私の子育てこれでいいの!? 第3回 パパ丈夫で留守がいい!?

グレイ岸ひとみ

 アメリカ人の夫は私によく花をくれました。つき合う前は、細い花びんにセンスのいい可憐な花が一輪さしてあったり、見たことのない珍しい花だったり。いつもカードが添えてあり、ロマンチックな気持ちに酔わせてくれました。婚約中には鉢植えされた見事なコチョウランをくれて、私は大事に大事に育てました。

 しかし、結婚し、子どもが生まれ、時が流れていく中で、花の種類も質も変化の一途をたどっています。私たちの関係の推移をあらわすように。

 日本に引越してすぐに双子を妊娠し、毎日疲れきっていた私を励まそうと、結婚記念日に夫が花束を持って帰って来ました。”Happy Anniversary!”(結婚記念日おめでとう)と言って差し出しだされた花は、なんと花屋でも一番安い仏花だったのです。私の口は開いたまま。「どうかしたの?」感激の極まりなのか、とまどいの沈黙なのか、混乱する彼。「その花はねぇ、お墓参りに……」。次の瞬間二人で大笑い。日本語がわからず、物価の違いに苦労していたことも吹き飛んでしまいました。

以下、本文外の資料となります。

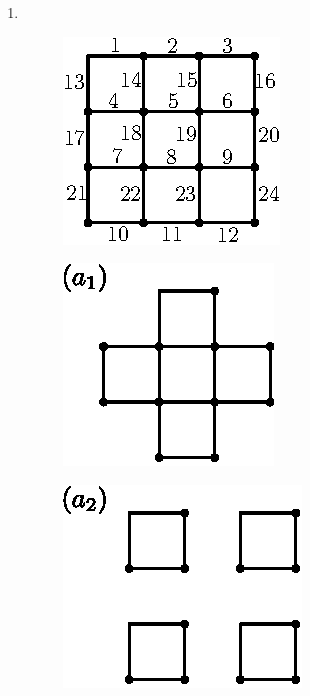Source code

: \begin{enumerate}
\begin{figure}[H]
\hspace{4cm}
\end{figure}

\item 
~

\begin{figure}[H]
\centering
\includegraphics[scale=1.3]{images/chap11/ans8.eps}
\end{figure}


\begin{minipage}[c]{4cm}
\begin{figure}[H]
\centering
\includegraphics{images/chap11/ans8a1.eps}

\hspace{4cm}
\end{figure}
\end{minipage}
\qquad
\begin{minipage}[c]{5cm}
\begin{figure}[H]
\centering
\includegraphics{images/chap11/ans8a2.eps}


\end{figure}
\end{minipage}
\end{enumerate}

 昨年の私の誕生日のことです。長女れいあと買い物に出かけた夫が帰って来ました。「ママ、目をつむって! すごいプレゼントがあるよ」という娘の興奮に説得されて、目を閉じて、大きな笑みを浮かべて、両手を前に出しました。「お誕生日おめでとう!」手にずっしりと鉢の重みを感じました。「異様な方向に伸びていて芸術的だろう……」と夫。目を開けると私はアロエの鉢植えを持っていました。目がテンになるって、このことか。「あっ、あっ、ありがとう……」。今年もそのアロエは元気に育っています。

 そして、とうとう結婚九年目にして事件は起こりました。私も夫も結婚記念日を忘れてしまったのです。仕事で外泊中に夫が思い出し、バラの花束を抱えて申しわけなさそうに帰って来ました。一週間遅れてのお祝いとなりました。罪ほろぼしのバラの花。

 しかし、さらに付け加えなければならないことがあるのです。実は、夫がなぜバラの花束をくれたのかわからず、言われるまで結婚記念日をすっかり忘れていたのです。穴があったら入りたいってこのことか。なんという失態……。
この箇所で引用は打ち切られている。